◆ PROBLEM REQUIREMENTS: Go through the listing and return every line with "unreal" in it.

■ ■ ■

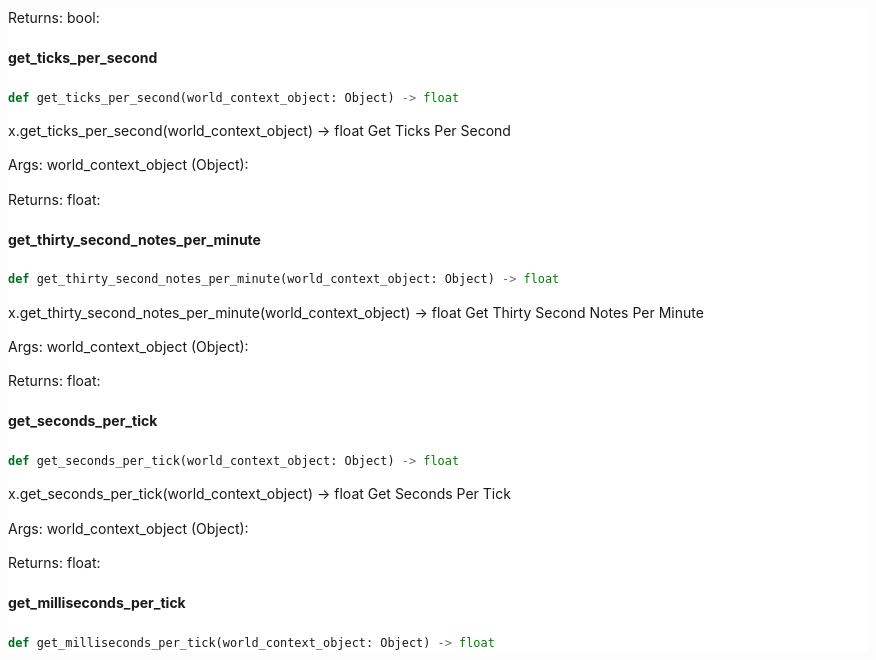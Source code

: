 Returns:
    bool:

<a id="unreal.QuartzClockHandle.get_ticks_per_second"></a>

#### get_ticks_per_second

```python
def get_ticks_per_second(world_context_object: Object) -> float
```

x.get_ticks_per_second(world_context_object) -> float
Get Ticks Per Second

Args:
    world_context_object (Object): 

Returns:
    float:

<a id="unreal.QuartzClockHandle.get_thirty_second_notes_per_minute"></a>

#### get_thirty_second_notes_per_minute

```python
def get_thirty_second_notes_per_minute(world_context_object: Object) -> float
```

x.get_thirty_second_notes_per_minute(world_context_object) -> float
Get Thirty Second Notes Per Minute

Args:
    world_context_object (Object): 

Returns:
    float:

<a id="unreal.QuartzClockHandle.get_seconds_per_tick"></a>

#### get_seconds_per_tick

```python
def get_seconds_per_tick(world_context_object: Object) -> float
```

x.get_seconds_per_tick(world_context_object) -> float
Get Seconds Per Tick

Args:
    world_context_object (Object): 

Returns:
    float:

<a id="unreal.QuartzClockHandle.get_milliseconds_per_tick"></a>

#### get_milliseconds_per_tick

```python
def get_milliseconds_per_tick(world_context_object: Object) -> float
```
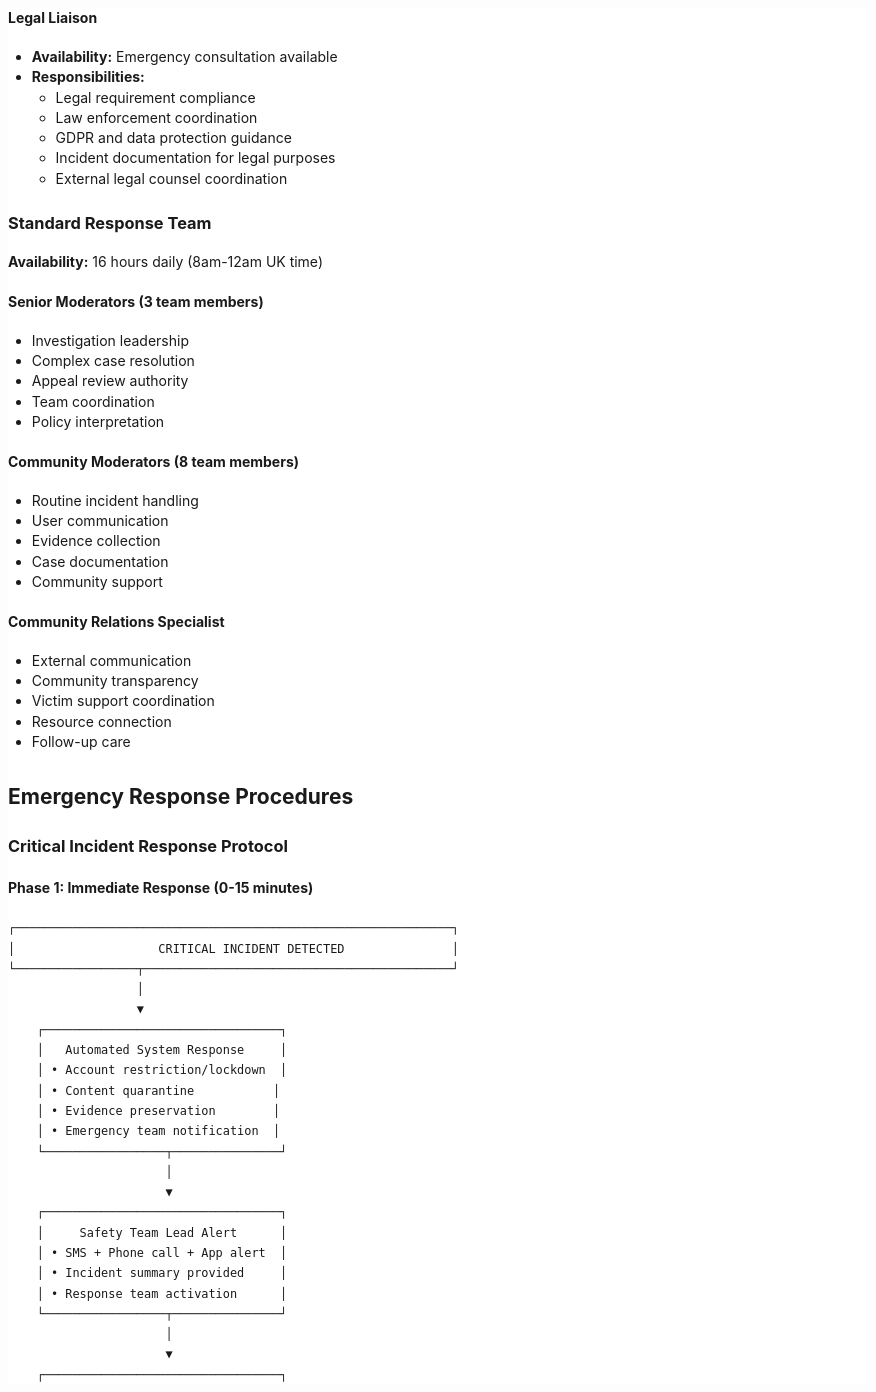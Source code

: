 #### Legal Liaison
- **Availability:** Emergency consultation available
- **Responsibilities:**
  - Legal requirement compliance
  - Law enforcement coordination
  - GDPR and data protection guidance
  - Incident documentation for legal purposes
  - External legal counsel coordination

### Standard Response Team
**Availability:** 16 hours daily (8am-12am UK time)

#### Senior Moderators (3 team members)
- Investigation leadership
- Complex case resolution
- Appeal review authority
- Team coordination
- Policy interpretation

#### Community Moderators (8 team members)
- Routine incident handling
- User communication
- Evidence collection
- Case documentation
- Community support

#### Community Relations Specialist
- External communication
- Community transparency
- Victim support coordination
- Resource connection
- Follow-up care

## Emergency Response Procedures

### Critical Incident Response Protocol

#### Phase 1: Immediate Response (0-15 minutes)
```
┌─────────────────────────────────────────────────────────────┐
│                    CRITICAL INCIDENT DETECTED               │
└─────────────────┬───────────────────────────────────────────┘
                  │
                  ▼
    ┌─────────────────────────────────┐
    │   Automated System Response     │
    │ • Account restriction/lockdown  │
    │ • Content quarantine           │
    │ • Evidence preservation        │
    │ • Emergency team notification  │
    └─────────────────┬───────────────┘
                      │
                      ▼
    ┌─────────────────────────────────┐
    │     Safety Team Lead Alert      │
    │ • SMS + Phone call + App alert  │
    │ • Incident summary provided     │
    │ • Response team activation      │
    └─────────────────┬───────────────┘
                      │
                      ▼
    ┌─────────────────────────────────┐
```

■ ■ ■

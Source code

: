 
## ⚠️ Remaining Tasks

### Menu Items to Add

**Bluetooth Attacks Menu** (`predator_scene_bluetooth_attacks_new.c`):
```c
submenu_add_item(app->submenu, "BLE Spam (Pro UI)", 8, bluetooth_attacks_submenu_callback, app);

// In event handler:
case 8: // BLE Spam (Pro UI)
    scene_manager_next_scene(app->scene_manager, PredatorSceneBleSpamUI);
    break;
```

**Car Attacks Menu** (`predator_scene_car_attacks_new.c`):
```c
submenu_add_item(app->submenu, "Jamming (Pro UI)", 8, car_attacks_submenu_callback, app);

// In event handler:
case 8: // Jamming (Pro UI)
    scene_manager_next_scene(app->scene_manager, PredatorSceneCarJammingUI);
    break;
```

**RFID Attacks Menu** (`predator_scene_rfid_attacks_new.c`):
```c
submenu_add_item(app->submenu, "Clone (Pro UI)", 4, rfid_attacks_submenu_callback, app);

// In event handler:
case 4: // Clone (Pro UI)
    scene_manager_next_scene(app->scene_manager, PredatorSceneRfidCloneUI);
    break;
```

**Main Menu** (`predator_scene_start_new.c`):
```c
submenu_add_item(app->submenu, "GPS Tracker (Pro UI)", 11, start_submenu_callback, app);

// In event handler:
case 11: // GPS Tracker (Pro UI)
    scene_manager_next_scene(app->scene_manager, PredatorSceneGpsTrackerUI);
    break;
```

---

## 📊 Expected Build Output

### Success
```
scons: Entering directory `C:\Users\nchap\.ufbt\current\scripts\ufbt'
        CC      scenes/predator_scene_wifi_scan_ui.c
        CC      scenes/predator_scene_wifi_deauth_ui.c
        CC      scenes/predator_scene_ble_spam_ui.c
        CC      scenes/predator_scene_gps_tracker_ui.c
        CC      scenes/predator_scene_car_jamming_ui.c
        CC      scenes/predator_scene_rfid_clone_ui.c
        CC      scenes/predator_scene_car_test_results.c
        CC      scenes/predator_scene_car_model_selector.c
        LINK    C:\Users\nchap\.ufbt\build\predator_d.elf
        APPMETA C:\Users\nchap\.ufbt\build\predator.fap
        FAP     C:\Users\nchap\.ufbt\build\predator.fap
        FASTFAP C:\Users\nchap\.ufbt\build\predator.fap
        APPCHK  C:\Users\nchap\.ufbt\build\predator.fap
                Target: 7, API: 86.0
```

■ ■ ■

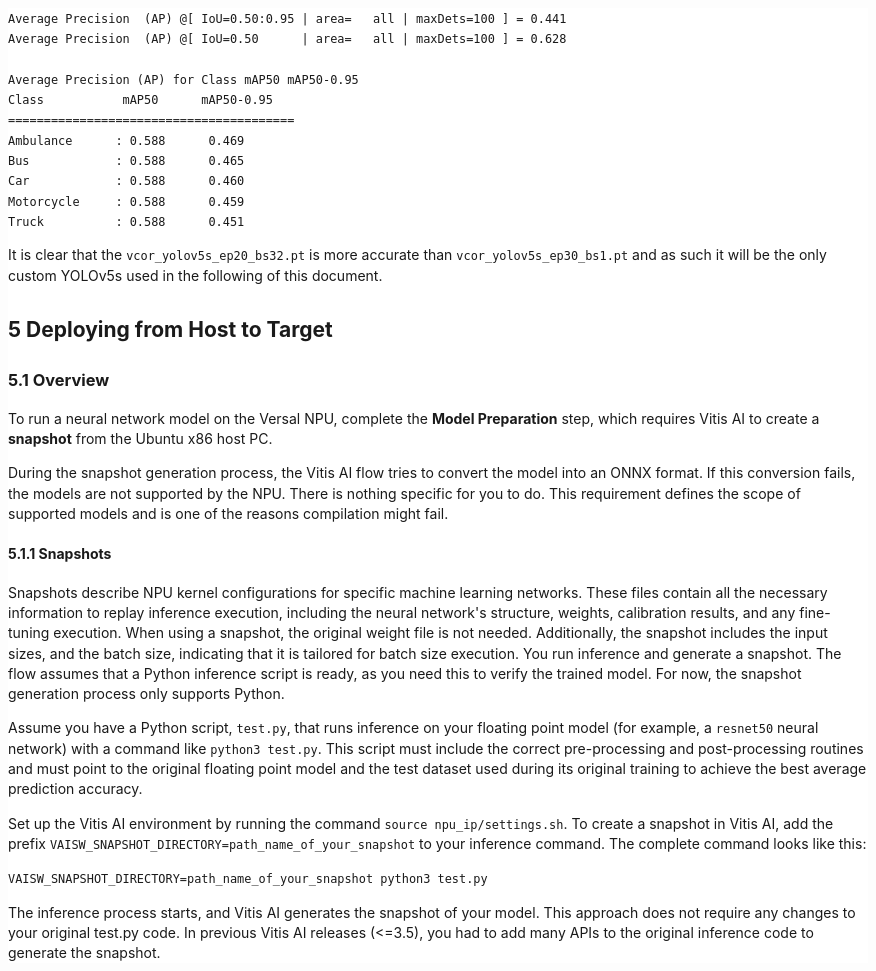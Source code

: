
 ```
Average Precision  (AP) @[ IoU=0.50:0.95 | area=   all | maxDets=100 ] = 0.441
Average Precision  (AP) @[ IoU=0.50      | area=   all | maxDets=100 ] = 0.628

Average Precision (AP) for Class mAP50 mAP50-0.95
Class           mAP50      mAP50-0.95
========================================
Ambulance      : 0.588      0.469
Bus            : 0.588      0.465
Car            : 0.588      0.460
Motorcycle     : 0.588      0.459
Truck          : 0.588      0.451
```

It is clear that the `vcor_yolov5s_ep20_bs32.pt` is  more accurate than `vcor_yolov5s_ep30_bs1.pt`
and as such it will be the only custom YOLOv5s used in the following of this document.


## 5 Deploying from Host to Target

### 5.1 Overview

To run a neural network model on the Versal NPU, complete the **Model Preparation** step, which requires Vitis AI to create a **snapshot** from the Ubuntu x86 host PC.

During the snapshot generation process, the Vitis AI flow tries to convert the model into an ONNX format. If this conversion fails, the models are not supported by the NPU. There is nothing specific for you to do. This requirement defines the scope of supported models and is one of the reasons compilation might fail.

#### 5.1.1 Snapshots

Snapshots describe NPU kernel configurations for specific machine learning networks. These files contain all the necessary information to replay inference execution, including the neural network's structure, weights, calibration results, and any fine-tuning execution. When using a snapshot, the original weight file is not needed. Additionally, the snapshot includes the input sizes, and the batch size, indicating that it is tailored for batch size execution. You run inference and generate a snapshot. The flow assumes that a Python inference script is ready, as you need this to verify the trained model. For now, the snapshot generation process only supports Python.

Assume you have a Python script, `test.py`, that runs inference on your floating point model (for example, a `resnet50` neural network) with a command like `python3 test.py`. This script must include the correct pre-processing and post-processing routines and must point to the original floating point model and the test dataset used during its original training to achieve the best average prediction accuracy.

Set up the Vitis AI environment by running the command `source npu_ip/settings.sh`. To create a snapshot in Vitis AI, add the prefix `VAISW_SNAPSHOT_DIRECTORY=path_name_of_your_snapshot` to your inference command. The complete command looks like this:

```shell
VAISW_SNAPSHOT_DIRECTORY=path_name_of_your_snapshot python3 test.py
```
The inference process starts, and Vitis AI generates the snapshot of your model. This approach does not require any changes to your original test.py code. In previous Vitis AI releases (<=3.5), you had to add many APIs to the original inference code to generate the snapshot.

■ ■ ■

◆ TASK RESULT:
<a id="unreal.QuartzClockHandle.get_ticks_per_second"></a>
<a id="unreal.QuartzClockHandle.get_thirty_second_notes_per_minute"></a>
<a id="unreal.QuartzClockHandle.get_seconds_per_tick"></a>
<a id="unreal.QuartzClockHandle.get_milliseconds_per_tick"></a>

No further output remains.